Cloning and constitutive expression of His-tagged xylanase GH 11 from Penicillium occitanis Pol6 in Pichia pastoris X33: Purification and characterization

摘要

High-level constitutive expression of xylanase GH11 from Penicillium occitanis Pol6 termed PoXyn2 was achieved using the methylotrophic yeast Pichia pastoris. The PoXyn2 cDNA encoding for a mature xylanase of 320 amino acids was subcloned into the pGAPZαA vector, to construct recombinant xylanse with six histidine residues at the N-terminal and further integrated into the genome of P. pastoris X-33 under the control of the glyceraldehyde 3-phosphate dehydrogenase (GAP) constitutive promoter.

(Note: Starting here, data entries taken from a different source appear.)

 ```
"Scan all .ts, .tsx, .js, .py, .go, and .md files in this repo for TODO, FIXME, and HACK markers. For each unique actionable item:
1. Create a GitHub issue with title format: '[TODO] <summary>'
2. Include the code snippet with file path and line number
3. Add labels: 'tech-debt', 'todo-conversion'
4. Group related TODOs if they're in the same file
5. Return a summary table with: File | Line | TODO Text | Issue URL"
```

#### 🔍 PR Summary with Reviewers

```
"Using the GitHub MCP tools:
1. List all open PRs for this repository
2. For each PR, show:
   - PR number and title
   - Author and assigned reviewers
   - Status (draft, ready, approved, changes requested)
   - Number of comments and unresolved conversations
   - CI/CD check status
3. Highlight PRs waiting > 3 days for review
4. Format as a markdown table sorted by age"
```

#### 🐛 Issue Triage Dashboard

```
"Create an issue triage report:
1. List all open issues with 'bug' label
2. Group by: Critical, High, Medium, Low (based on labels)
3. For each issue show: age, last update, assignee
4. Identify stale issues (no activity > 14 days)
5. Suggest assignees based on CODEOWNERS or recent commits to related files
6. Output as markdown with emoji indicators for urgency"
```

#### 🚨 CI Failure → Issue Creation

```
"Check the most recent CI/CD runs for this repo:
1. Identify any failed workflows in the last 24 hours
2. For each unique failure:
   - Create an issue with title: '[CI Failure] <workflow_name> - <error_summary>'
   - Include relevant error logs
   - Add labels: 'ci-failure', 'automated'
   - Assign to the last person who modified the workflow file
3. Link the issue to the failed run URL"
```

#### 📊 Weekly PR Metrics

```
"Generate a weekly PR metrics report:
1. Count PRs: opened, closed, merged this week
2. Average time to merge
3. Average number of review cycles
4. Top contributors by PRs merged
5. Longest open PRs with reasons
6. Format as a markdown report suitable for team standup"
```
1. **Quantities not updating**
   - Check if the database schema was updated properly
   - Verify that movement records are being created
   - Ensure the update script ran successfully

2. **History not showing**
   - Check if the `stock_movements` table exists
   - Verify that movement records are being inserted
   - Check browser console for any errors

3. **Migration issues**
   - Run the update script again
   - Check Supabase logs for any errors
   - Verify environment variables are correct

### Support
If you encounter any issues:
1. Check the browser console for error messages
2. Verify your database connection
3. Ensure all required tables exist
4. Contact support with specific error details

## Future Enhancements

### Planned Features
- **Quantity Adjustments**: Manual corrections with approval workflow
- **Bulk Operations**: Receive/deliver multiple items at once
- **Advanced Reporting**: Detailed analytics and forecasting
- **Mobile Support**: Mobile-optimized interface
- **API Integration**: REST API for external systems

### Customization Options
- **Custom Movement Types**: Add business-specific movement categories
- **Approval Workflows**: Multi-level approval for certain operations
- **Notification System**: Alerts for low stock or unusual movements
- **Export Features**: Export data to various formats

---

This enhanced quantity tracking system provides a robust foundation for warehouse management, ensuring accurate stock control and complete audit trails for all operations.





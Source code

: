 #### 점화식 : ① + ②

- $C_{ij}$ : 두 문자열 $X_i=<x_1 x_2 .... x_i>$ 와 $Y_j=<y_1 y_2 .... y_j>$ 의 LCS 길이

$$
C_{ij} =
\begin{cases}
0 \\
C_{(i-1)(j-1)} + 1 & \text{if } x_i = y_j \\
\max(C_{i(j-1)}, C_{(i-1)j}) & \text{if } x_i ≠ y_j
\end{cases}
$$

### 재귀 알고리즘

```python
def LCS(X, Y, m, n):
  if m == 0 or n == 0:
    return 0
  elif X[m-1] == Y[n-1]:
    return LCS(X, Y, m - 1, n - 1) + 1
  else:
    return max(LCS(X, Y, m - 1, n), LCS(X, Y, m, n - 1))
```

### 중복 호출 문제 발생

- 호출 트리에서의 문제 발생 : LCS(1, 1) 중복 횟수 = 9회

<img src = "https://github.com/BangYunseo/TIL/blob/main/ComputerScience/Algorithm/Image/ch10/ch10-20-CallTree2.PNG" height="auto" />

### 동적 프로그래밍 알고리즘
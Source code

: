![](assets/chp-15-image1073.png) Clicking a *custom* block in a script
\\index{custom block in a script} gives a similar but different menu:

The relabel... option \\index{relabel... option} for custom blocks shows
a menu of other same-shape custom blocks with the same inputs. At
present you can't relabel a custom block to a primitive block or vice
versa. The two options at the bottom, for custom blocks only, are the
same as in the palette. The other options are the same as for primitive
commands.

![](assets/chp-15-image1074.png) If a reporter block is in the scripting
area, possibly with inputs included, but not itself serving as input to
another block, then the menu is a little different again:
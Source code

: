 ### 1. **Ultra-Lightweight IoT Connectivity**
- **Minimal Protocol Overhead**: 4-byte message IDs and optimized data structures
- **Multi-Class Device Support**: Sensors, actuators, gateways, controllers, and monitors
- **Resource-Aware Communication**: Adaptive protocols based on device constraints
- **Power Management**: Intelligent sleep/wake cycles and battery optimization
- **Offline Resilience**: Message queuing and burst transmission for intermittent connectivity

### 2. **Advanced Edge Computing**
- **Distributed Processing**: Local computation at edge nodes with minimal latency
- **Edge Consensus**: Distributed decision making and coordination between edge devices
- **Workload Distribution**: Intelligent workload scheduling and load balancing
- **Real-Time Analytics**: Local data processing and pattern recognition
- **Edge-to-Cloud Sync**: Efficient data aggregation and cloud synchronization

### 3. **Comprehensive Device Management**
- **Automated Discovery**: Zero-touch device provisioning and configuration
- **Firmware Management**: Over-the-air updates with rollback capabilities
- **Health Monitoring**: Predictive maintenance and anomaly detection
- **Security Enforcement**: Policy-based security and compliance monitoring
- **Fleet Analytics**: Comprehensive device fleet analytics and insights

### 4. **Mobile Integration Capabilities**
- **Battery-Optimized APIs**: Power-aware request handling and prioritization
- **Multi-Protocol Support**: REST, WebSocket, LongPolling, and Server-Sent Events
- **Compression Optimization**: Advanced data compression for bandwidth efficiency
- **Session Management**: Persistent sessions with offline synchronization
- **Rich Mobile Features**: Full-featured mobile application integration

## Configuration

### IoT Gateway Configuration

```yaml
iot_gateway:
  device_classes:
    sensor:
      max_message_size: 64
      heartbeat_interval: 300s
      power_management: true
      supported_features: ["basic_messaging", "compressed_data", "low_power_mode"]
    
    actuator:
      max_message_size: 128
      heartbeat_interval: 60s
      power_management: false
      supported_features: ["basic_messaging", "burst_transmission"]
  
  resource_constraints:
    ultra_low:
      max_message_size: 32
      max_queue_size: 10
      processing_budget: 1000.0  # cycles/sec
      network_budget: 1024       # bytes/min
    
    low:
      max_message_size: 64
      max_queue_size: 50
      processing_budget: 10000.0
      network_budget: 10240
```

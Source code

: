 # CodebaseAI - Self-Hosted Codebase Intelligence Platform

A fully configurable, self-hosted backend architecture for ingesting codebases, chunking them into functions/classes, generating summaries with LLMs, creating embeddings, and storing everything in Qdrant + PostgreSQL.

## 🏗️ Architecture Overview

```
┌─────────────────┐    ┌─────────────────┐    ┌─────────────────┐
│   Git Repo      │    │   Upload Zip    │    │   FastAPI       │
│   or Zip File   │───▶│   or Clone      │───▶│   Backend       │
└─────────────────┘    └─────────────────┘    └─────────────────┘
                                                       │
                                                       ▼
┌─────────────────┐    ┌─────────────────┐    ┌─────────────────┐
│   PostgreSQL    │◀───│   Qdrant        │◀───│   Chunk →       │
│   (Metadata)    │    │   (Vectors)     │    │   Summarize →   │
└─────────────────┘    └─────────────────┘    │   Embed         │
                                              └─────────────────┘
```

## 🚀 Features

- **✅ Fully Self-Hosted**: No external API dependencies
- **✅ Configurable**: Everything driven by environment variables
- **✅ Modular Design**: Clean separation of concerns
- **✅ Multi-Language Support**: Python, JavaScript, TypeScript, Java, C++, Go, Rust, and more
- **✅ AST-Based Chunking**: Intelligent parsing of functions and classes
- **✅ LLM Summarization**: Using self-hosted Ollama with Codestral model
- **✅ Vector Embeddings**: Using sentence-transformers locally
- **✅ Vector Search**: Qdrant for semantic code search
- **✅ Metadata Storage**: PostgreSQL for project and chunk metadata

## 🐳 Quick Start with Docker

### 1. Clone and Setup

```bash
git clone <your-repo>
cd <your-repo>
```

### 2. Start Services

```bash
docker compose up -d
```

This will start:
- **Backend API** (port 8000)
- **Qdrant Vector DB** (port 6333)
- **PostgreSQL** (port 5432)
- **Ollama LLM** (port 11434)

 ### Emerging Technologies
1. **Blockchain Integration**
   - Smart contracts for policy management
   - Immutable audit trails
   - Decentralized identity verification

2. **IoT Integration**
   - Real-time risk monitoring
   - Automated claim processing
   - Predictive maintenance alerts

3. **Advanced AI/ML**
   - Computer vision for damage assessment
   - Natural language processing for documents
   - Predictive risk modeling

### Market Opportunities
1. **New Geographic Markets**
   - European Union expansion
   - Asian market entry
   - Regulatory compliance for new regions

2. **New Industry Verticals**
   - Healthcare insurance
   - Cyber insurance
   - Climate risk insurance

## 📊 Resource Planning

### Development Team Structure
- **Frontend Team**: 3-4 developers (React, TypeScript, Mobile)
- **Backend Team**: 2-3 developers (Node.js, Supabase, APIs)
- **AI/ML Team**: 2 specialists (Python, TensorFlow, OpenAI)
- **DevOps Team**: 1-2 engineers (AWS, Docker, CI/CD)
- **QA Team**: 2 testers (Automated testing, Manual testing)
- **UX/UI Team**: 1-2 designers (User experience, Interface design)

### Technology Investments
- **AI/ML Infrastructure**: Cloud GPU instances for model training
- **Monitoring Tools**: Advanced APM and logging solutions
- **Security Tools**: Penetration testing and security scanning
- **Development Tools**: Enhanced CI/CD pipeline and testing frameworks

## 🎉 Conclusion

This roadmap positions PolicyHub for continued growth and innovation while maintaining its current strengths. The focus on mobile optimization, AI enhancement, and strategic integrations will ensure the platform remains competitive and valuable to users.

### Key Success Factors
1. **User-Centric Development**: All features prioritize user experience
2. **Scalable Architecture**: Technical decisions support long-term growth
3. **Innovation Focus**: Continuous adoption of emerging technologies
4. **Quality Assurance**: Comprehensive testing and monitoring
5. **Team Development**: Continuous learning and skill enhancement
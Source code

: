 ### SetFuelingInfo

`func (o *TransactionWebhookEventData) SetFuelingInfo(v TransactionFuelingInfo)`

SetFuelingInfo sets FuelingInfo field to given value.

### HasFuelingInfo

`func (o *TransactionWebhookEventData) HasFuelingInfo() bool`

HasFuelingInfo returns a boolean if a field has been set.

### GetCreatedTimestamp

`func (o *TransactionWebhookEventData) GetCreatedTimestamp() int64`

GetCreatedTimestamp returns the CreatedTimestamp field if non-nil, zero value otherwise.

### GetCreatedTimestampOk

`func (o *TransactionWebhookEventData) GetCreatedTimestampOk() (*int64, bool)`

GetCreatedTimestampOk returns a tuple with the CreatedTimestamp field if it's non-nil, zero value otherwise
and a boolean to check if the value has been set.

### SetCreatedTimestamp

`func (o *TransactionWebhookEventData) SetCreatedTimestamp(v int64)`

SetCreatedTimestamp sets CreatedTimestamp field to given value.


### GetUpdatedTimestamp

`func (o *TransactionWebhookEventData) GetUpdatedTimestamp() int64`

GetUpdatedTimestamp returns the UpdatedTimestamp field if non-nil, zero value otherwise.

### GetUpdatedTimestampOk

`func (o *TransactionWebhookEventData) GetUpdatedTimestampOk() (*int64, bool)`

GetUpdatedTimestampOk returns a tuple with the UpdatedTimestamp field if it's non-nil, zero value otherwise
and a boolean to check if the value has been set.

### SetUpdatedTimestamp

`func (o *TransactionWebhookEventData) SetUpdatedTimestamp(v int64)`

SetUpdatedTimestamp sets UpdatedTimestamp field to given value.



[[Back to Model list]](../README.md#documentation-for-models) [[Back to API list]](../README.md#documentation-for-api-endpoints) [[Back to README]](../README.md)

Activity assay and SDS-PAGE demonstrate that the His-tagged xylanase was extracellularly expressed in P. pastoris and purified to homogeneity by a simple, one-step purification protocol using immobilized metal affinity chromatography (Ni-NTA resin). The purified PoXyn2 showed a single band on SDS-PAGE with an apparent molecular weight of 30 kDa. The xylanase activity was optimal at pH 3.0 and 50°C. The specific activity measured for Oat Spelt Xylan was 8549.85 U mg ~(-1). The apparent The K _M and V _(max) values were 8.33 ± 0.7 mg ml ~(-1)and 58.82 ± 0.9 μmol min ~(-1) ml ~(-1), respectively, as measured on Oat Spelt Xylan. This is the first report demonstrating the possibility of mass production of P. occitanis xylanase using P. pastoris.